The Last Illusion

“If you’re one of those reporters you can turn right around and get out before I call some of our stagehands and have you thrown out,” he said in surly fashion. I should add that most stage doorkeepers are surly too, at least until they know you.

“Nothing of the sort,” I said. “You see I went up onstage with my young man when he tried to help, and the doctor was asking for blankets to cover the poor dying girl. So I covered her with my wrap until they could come up with something warmer. I came back just on the off chance that it had been discarded here in the theater. I know it’s probably covered in blood and beyond using again, but I was particularly fond of it.”

He stared at me for a while, trying to size me up.

“I didn’t see it personally,” he said.

“I don’t know if the girl was carried out of the front door or she came through this way.”

“Out the front. I certainly didn’t see her leave. They’d have never got a stretcher out through here. Too many steps and the alley’s too darned narrow.”

I put my head prettily on one side, in the way that children always think is endearing. “Would you mind if I took a look for my lost wrap? I know it’s probably been thrown out by now, but I’d kick myself if it was still lying in a rubbish bin. I was rather fond of it, you know.”

Another long pause, then he said, “You’re probably going to cost me my job, but go on with you. There’s nobody around at this hour anyway, so you can’t do no harm. But don’t go doing any snooping into dressing rooms or the like. Not that you can get at the illusionists’ props. Always locked up good and proper, they are.”

“Really? So does each illusionist lock his props away separately or are they all in one locked room?”

This made him laugh. “Listen, girlie, that lot wouldn’t trust their own grandmothers. They live in constant mortal fear that a rival illusionist is going to steal their tricks. You hear of the brotherhood of magicians. Don’t you believe it. Rivals, that’s what they are. They’d cut each other’s throats if they had a chance.” Then he realized what he had said. “Didn’t really mean that,” he stammered.

“I’m sure you didn’t,” I said soothingly. “But from what they are saying, I understand there was little love lost between the one who calls himself Scarpelli and Houdini.”

“They all hate Houdini’s guts,” the old man said confidentially. “Just because he can get himself publicity like nobody else—and he gets paid for it too. But none of them can do what he does—challenging police departments all over the country, defying anyone to come up with a lock or a jail cell that can hold him. And I’ve watched him, young lady. If they’re illusions I’ll eat my hat. If you ask me, I reckon the man’s not quite natural. One of the stagehands said he had to be in league with the devil and I’m half inclined to believe him.”

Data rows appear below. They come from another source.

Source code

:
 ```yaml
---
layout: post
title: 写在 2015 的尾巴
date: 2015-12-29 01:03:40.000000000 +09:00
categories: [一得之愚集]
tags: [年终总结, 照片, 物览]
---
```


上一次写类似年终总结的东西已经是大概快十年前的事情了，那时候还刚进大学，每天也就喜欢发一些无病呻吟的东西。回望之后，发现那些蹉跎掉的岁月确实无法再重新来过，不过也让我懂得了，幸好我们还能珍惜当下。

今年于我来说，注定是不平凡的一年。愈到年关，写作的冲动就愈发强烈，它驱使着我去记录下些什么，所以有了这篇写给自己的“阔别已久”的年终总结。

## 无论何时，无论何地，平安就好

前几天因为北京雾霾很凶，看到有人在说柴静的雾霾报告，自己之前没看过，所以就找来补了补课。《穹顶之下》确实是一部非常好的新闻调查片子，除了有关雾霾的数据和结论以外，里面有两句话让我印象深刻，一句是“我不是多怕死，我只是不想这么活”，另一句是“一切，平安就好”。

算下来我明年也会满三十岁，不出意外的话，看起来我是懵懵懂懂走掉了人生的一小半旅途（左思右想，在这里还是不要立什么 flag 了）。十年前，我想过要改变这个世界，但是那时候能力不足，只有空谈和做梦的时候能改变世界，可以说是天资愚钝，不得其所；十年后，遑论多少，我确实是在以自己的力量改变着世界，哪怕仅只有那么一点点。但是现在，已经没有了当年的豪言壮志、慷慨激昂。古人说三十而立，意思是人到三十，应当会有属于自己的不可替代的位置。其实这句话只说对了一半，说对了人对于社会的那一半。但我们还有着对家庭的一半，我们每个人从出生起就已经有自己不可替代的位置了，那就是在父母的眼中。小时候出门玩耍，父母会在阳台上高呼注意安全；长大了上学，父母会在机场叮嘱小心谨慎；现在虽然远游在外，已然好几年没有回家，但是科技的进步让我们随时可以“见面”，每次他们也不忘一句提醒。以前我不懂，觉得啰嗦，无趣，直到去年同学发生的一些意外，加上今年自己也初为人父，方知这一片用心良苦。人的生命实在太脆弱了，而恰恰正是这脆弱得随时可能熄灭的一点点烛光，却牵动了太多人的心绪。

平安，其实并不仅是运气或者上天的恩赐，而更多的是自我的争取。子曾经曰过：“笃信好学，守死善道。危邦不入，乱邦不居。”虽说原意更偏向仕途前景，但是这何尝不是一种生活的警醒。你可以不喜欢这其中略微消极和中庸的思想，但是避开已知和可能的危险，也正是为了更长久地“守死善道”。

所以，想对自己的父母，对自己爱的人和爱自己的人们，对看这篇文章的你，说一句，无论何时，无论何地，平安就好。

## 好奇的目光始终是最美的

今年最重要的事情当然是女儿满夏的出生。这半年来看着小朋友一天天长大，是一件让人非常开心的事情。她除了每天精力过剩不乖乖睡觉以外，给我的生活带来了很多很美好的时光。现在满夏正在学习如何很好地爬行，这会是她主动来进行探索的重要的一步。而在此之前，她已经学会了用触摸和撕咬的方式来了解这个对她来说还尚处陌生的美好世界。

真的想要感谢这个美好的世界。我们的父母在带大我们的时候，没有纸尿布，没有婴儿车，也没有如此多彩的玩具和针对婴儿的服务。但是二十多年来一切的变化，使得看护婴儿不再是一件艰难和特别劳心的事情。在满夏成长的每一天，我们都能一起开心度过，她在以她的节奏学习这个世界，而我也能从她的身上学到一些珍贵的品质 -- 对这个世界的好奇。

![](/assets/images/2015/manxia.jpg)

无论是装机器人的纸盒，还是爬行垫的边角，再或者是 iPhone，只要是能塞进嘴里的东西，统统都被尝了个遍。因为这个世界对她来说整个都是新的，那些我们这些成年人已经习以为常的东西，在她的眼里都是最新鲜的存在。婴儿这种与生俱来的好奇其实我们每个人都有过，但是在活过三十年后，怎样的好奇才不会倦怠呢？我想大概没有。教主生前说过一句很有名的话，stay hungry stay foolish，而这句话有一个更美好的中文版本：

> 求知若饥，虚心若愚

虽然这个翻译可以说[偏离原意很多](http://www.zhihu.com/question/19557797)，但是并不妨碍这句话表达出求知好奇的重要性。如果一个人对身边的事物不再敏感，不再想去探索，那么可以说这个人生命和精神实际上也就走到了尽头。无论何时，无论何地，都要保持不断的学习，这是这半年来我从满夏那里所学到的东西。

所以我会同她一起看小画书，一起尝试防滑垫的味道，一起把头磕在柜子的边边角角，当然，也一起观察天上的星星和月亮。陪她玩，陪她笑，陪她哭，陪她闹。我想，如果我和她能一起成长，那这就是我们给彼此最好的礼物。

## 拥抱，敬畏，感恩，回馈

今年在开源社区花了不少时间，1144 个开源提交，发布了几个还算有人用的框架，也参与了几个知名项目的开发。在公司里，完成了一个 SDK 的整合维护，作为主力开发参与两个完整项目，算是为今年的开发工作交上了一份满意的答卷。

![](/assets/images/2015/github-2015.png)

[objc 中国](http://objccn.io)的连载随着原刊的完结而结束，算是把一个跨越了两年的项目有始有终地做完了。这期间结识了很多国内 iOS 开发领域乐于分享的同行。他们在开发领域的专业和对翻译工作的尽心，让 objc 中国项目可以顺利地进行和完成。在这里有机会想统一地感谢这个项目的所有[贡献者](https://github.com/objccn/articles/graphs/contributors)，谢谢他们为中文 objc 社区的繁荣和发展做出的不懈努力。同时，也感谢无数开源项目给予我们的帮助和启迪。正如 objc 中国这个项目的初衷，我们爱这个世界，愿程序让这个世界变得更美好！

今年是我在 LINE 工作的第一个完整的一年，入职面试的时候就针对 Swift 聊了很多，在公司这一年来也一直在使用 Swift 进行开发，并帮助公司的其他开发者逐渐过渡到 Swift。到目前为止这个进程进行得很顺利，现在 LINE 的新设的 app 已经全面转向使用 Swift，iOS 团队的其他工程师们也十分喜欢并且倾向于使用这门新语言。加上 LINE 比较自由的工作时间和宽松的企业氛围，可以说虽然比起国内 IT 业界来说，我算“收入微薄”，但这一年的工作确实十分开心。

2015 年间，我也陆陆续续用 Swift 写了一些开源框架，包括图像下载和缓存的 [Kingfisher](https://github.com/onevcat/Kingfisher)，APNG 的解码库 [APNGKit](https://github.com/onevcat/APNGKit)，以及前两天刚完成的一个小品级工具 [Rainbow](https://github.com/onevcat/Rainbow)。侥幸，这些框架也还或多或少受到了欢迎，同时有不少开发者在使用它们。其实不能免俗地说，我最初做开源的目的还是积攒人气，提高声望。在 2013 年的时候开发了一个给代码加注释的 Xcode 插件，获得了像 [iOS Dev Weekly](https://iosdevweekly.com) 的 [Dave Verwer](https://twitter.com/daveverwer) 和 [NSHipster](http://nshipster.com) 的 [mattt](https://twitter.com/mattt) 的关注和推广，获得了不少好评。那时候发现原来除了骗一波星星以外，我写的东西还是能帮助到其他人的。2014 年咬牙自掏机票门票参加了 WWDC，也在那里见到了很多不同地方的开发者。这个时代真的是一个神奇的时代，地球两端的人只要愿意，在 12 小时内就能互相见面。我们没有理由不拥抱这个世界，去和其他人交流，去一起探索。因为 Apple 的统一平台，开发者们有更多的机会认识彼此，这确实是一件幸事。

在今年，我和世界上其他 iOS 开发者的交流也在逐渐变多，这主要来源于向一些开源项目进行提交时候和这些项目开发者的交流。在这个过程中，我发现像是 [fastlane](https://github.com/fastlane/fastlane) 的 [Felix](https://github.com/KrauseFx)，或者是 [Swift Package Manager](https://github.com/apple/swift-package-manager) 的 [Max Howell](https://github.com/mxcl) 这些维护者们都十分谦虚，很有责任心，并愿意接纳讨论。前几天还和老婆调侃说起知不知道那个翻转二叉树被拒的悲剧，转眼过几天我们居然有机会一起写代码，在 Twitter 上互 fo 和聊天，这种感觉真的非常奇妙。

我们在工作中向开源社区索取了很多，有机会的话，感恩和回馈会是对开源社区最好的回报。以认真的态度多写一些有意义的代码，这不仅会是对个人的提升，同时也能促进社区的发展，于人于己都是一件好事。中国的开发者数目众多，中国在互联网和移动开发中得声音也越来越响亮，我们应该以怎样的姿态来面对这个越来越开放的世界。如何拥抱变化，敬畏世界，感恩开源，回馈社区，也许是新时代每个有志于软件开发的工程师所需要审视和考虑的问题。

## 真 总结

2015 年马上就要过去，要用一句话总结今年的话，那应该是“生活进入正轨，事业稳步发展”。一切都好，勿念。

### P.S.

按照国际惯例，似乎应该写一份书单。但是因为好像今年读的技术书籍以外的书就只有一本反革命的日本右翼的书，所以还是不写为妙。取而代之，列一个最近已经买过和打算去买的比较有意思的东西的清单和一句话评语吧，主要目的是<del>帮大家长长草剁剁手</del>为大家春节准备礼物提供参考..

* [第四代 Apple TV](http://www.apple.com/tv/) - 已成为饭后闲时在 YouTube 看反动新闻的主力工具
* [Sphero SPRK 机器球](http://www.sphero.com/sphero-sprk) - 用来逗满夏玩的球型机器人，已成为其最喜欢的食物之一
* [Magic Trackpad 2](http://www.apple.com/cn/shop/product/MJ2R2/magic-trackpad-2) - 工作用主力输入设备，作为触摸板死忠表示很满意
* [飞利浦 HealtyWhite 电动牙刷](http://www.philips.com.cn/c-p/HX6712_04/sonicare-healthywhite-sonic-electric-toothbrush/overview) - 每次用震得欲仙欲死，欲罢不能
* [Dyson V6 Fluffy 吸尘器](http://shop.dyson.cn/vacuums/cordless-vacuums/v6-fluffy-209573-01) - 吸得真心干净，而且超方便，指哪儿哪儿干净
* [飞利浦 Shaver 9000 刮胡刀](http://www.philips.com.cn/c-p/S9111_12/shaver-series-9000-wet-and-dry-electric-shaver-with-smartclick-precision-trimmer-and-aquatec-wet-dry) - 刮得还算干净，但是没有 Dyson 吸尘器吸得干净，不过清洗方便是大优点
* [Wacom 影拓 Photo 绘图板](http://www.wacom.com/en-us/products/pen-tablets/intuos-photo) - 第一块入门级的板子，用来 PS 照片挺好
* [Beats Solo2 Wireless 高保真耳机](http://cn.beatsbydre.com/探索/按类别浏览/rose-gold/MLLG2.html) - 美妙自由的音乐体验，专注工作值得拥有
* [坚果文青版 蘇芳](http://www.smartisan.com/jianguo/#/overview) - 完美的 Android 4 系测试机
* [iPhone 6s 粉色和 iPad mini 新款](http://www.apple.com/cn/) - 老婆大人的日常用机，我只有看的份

“How about Scarpelli. Did he get along just fine with the others?”

“Scarpelli? I don’t think he antagonized anyone in particular. Jealously guarded his props, of course, but they all do.”

“So you don’t think anyone could have tinkered with his props that night? Because that’s what he claimed—that someone was out to ruin his reputation and do him harm.”

“That’s rubbish,” the old man said. “Do him harm? Between you and me, young lady, he wasn’t much of a threat, until he came up with this latest stunt, that is. If his sawing the lady in half hadn’t gone wrong, he’d have made his reputation. Nobody else in the world does that illusion on the stage these days, although I understand a Frenchy used to do it, long ago.”

I made a mental note of this. A new trick that nobody else could do. Of course it would put Scarpelli on another level. And a fellow magician might well want to make sure the trick didn’t succeed.

I decided to push my luck just a little further. “That poor girl seemed so sweet and nice,” I said. “I can’t imagine a girl like that having an enemy in the world.”

“She didn’t. And I tell you what—he thought the world of her too. Scarpelli, I mean. Nothing was too much trouble for her. You should have heard him and Houdini fussing over their womenfolk when they were rehearsing. Both of them had to run out because their ‘honey-lamb’ or their ‘babykins’ wanted a soda or some candy. If ever you’ve seen two men on strings it was those two.”

“It’s amazing, isn’t it?” I laughed with him. “And have you noticed it’s always the small delicate women who can lead their men a dance. If I tried that with my young man, he’d tell me to go and get my own soda or candy!”

He chuckled at this. “You’re right. It doesn’t pay to be too independent for a woman.”

I decided I had probably pushed my luck for long enough. “I’d better go and look for that wrap,” I said. “I’ve enjoyed chatting with you, Mr.—?”